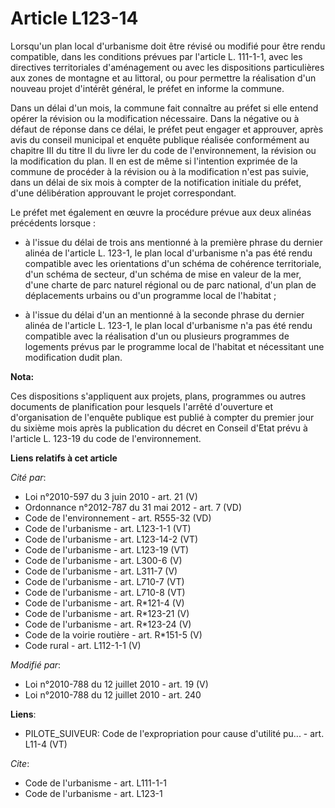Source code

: # Article L123-14

Lorsqu'un plan local d'urbanisme doit être révisé ou modifié pour être rendu compatible, dans les conditions prévues par
l'article L. 111-1-1, avec les directives territoriales d'aménagement ou avec les dispositions particulières aux zones de
montagne et au littoral, ou pour permettre la réalisation d'un nouveau projet d'intérêt général, le préfet en informe la
commune. 

Dans un délai d'un mois, la commune fait connaître au préfet si elle entend opérer la révision ou la modification nécessaire.
Dans la négative ou à défaut de réponse dans ce délai, le préfet peut engager et approuver, après avis du conseil municipal
et enquête publique réalisée conformément au chapitre III du titre II du livre Ier du code de l'environnement, la révision ou
la modification du plan. Il en est de même si l'intention exprimée de la commune de procéder à la révision ou à la
modification n'est pas suivie, dans un délai de six mois à compter de la notification initiale du préfet, d'une délibération
approuvant le projet correspondant. 

Le préfet met également en œuvre la procédure prévue aux deux alinéas précédents lorsque :

- à l'issue du délai de trois ans mentionné à la première phrase du dernier alinéa de l'article L. 123-1, le plan local
d'urbanisme n'a pas été rendu compatible avec les orientations d'un schéma de cohérence territoriale, d'un schéma de secteur,
d'un schéma de mise en valeur de la mer, d'une charte de parc naturel régional ou de parc national, d'un plan de déplacements
urbains ou d'un programme local de l'habitat ;

- à l'issue du délai d'un an mentionné à la seconde phrase du dernier alinéa de l'article L. 123-1, le plan local d'urbanisme
n'a pas été rendu compatible avec la réalisation d'un ou plusieurs programmes de logements prévus par le programme local de
l'habitat et nécessitant une modification dudit plan.

**Nota:**

Ces dispositions s'appliquent aux projets, plans, programmes ou autres documents de planification pour lesquels l'arrêté
d'ouverture et d'organisation de l'enquête publique est publié à compter du premier jour du sixième mois après la publication
du décret en Conseil d'Etat prévu à l'article L. 123-19 du code de l'environnement.

**Liens relatifs à cet article**

_Cité par_:

  - Loi n°2010-597 du 3 juin 2010 - art. 21 (V)
  - Ordonnance n°2012-787 du 31 mai 2012 - art. 7 (VD)
  - Code de l'environnement - art. R555-32 (VD)
  - Code de l'urbanisme - art. L123-1-1 (VT)
  - Code de l'urbanisme - art. L123-14-2 (VT)
  - Code de l'urbanisme - art. L123-19 (VT)
  - Code de l'urbanisme - art. L300-6 (V)
  - Code de l'urbanisme - art. L311-7 (V)
  - Code de l'urbanisme - art. L710-7 (VT)
  - Code de l'urbanisme - art. L710-8 (VT)
  - Code de l'urbanisme - art. R*121-4 (V)
  - Code de l'urbanisme - art. R*123-21 (V)
  - Code de l'urbanisme - art. R*123-24 (V)
  - Code de la voirie routière - art. R*151-5 (V)
  - Code rural - art. L112-1-1 (V)

_Modifié par_:

  - Loi n°2010-788 du 12 juillet 2010 - art. 19 (V)
  - Loi n°2010-788 du 12 juillet 2010 - art. 240

**Liens**:

  - PILOTE_SUIVEUR: Code de l'expropriation pour cause d'utilité pu... - art. L11-4 (VT)

_Cite_:

  - Code de l'urbanisme - art. L111-1-1
  - Code de l'urbanisme - art. L123-1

= = = =

• Exercise aim
Set down, unchanged, only those lines above that fall between the line with "d'ouverture et d'organisation" and the line with "- Ordonnance n°2012-787", the two end lines included.

• Answer area
d'ouverture et d'organisation de l'enquête publique est publié à compter du premier jour du sixième mois après la publication
du décret en Conseil d'Etat prévu à l'article L. 123-19 du code de l'environnement.

**Liens relatifs à cet article**

_Cité par_:

  - Loi n°2010-597 du 3 juin 2010 - art. 21 (V)
  - Ordonnance n°2012-787 du 31 mai 2012 - art. 7 (VD)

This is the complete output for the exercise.